**Source texts of formatted documents**
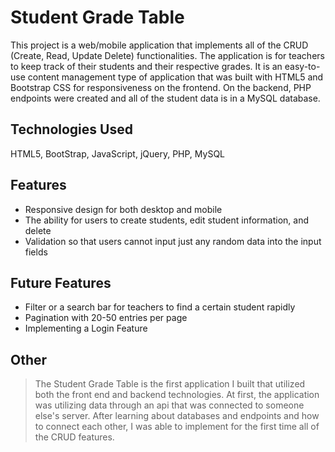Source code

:# Student Grade Table

This project is a web/mobile application that implements all of the CRUD (Create, Read, Update Delete) functionalities. The application is for teachers to keep track of their students and their respective grades. It is an easy-to-use content management type of application that was built with HTML5 and Bootstrap CSS for responsiveness on the frontend. On the backend, PHP endpoints were created and all of the student data is in a MySQL database.

## Technologies Used
HTML5, BootStrap, JavaScript, jQuery, PHP, MySQL

## Features
- Responsive design for both desktop and mobile
- The ability for users to create students, edit student information, and delete
- Validation so that users cannot input just any random data into the input fields

## Future Features
- Filter or a search bar for teachers to find a certain student rapidly
- Pagination with 20-50 entries per page
- Implementing a Login Feature

## Other
> The Student Grade Table is the first application I built that utilized both the front end and backend technologies. At first, the application was utilizing data through an api that was connected to someone else's server. After learning about databases and endpoints and how to connect each other, I was able to implement for the first time all of the CRUD features.
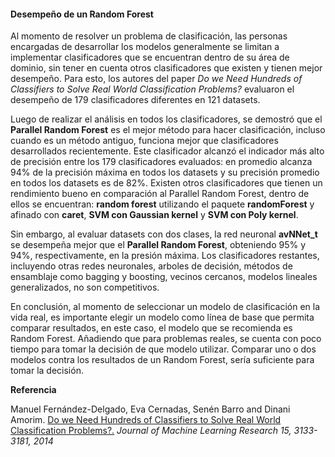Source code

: #### Desempeño de un Random Forest

Al momento de resolver un problema de clasificación, las personas encargadas de desarrollar los modelos generalmente se limitan a implementar clasificadores que se encuentran dentro de su área de dominio, sin tener en cuenta otros clasificadores que existen y tienen mejor desempeño. Para esto, los autores del paper *Do we Need Hundreds of Classifiers to Solve Real World Classification Problems?* evaluaron el desempeño de 179 clasificadores diferentes en 121 datasets.

Luego de realizar el análisis en todos los clasificadores, se demostró que el **Parallel Random Forest** es el mejor método para hacer clasificación, incluso cuando es un método antiguo, funciona mejor que clasificadores desarrollados recientemente. Este clasificador alcanzó el indicador más alto de precisión entre los 179 clasificadores evaluados: en promedio alcanza 94% de la precisión máxima en todos los datasets y su precisión promedio en todos los datasets es de 82%. Existen otros clasificadores que tienen un rendimiento bueno en comparación al Parallel Random Forest, dentro de ellos se encuentran: **random forest** utilizando el paquete **randomForest** y afinado con **caret**, **SVM con Gaussian kernel** y **SVM con Poly kernel**.

Sin embargo, al evaluar datasets con dos clases, la red neuronal **avNNet_t** se desempeña mejor que el **Parallel Random Forest**, obteniendo 95% y 94%, respectivamente, en la presión máxima. Los clasificadores restantes, incluyendo otras redes neuronales, arboles de decisión, métodos de ensamblaje como bagging y boosting, vecinos cercanos, modelos lineales generalizados, no son competitivos.

En conclusión, al momento de seleccionar un modelo de clasificación en la vida real, es importante elegir un modelo como línea de base que permita comparar resultados, en este caso, el modelo que se recomienda es Random Forest. Añadiendo que para problemas reales, se cuenta con poco tiempo para tomar la decisión de que modelo utilizar. Comparar uno o dos modelos contra los resultados de un Random Forest, sería suficiente para tomar la decisión. 

**Referencia**

Manuel Fernández-Delgado, Eva Cernadas, Senén Barro and Dinani Amorim. [Do we Need Hundreds of Classifiers to Solve Real World Classification Problems?.](http://jmlr.org/papers/volume15/delgado14a/delgado14a.pdf) *Journal of Machine Learning Research 15, 3133-3181, 2014*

**TASK TO CARRY OUT**
In the data above, which lines have "users"? Report each of them.

**EXERCISE RESULT**
- The ability for users to create students, edit student information, and delete
- Validation so that users cannot input just any random data into the input fields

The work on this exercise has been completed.